[STORED DATA — start]

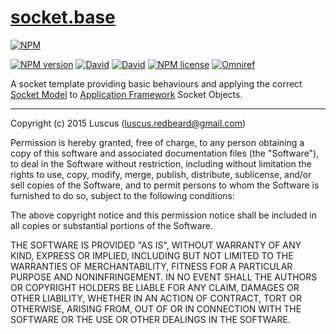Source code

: # [socket.base](https://github.com/luscus/socket.base)

[![NPM](https://nodei.co/npm/socket.base.png?downloads=true&downloadRank=true&stars=true)](https://nodei.co/npm/socket.base/)

[![NPM version](https://img.shields.io/npm/v/socket.base.svg?style=flat)](https://www.npmjs.com/package/socket.base "View this project on NPM")
[![David](https://img.shields.io/david/luscus/socket.base.svg?style=flat)](https://david-dm.org/luscus/socket.base)
[![David](https://img.shields.io/david/dev/luscus/socket.base.svg?style=flat)](https://david-dm.org/luscus/socket.base#info=devDependencies)
[![NPM license](https://img.shields.io/npm/l/socket.base.svg?style=flat)](https://www.npmjs.com/package/socket.base "View this project on NPM")
[![Omniref](https://img.shields.io/badge/Omniref-docs-orange.svg?style=flat)](https://www.omniref.com/js/npm/socket.base)

A socket template providing basic behaviours and applying the correct [Socket Model](http://en.wikipedia.org/wiki/Network_socket#Socket_states_and_the_client-server_model)
to [Application Framework](https://github.com/luscus/application.skeleton) Socket Objects.


--------------
Copyright (c) 2015 Luscus (luscus.redbeard@gmail.com)

Permission is hereby granted, free of charge, to any person obtaining a copy of this software and associated documentation files (the "Software"), to deal in the Software without restriction, including without limitation the rights to use, copy, modify, merge, publish, distribute, sublicense, and/or sell copies of the Software, and to permit persons to whom the Software is furnished to do so, subject to the following conditions:

The above copyright notice and this permission notice shall be included in all copies or substantial portions of the Software.

THE SOFTWARE IS PROVIDED "AS IS", WITHOUT WARRANTY OF ANY KIND, EXPRESS OR IMPLIED, INCLUDING BUT NOT LIMITED TO THE WARRANTIES OF MERCHANTABILITY, FITNESS FOR A PARTICULAR PURPOSE AND NONINFRINGEMENT. IN NO EVENT SHALL THE AUTHORS OR COPYRIGHT HOLDERS BE LIABLE FOR ANY CLAIM, DAMAGES OR OTHER LIABILITY, WHETHER IN AN ACTION OF CONTRACT, TORT OR OTHERWISE, ARISING FROM, OUT OF OR IN CONNECTION WITH THE SOFTWARE OR THE USE OR OTHER DEALINGS IN THE SOFTWARE.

[STORED DATA — finish]

__WORK ITEM__
Go through the records and pull out each line that includes the word "github".

__SOLVED EXERCISE__
: # [socket.base](https://github.com/luscus/socket.base)
to [Application Framework](https://github.com/luscus/application.skeleton) Socket Objects.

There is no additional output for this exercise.